Opened 4 years ago

Closed 3 years ago

Last modified 3 years ago

#17415 closed Bug (fixed)

django.contrib.sites.management.create_default_site populates invalid data in DB

Reported by: niko@… Owned by: nobody
Component: contrib.sites Version: master
Severity: Release blocker Keywords: site admin create db orm
Cc: anssi.kaariainen@… Triage Stage: Accepted
Has patch: yes Needs documentation: no
Needs tests: no Patch needs improvement: no
Easy pickings: no UI/UX: no

Description (last modified by aaugustin)

With a PostgeSQL backend, in trunk revision 1.4 pre-alpha SVN-17189

During syncdb, in the function django.contrib.sites.management.create_default_site,
the default Site 'exemple.com' is created.
But for some reason, the postgres sequence 'django_site_id_seq' is then in an incorrect state.
The last value = 1 (this is ok)
but the flag "Will increment last value before returning next value (is_called)" = No
And this parameter is different in any other table generated by the ORM.

Name	Start value	Last value	Increment by	Max value	Min value	Cache value	Log count	Can cycle?	Will increment last value before returning next value (is_called)?
django_site_id_seq	1	1	1	9223372036854775807	1	1	1	No	No

What happens then?
If you go to the admin and want to add a second Site, when u save, you get the exception:

Exception Type: 	IntegrityError

duplicate key value violates unique constraint "django_site_pkey"
DETAIL:  Key (id)=(1) already exists.

At this point, the add in the DB failed, but the ORM just changed the flag in the Sequence django_site_id_seq.is_called = Yes

This will allow the next attempt to save this second Site (reload the page and resend the POST data, by exemple) to succeed.
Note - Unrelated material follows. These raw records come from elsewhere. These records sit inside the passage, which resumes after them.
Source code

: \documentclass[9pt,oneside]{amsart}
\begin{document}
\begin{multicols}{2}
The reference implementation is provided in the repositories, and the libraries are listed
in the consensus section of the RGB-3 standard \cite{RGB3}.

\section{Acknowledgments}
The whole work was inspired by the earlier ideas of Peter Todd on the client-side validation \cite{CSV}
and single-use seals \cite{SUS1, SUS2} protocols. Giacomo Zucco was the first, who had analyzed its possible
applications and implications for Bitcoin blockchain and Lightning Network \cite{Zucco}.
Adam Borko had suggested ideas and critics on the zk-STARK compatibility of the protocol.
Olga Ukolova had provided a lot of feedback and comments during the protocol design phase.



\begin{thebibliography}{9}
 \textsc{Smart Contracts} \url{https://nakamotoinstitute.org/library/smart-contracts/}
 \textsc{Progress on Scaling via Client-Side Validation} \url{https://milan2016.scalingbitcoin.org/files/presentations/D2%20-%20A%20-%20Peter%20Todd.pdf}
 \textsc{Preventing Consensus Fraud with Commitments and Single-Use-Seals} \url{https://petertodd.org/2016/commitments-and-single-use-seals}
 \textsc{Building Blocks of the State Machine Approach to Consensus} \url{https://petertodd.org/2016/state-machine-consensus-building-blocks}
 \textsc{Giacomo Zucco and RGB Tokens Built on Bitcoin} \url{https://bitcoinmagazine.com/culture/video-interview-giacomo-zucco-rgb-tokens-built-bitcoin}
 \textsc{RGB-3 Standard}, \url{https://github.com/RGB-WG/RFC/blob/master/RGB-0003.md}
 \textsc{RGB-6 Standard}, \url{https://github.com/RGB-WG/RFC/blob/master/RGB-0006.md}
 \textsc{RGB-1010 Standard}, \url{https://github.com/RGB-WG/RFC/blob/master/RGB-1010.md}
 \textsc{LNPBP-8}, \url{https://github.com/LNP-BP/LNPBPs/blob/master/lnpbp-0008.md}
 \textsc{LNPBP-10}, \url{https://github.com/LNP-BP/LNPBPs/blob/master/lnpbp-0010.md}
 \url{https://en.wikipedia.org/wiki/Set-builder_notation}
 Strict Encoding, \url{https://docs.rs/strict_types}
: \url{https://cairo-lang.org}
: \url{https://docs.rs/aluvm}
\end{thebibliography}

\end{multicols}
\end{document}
How to reproduce the bug at this stage:
in the postgresql, delete the table django_site, run manage.py syncdb, this will create a new table and repopulate the exemple.com default Site, and the buggy is_called tag on the django_site_id_seq sequence.

Then, i dont know why the function django.contrib.sites.management.create_default_site is putting this tag to False.

I havent tested on mysql, andi dont know how increment index is working there.

Attachments (2)

17415-testcase.diff (1.4 KB) - added by aaugustin 4 years ago.
17415.diff (2.1 KB) - added by akaariai 4 years ago.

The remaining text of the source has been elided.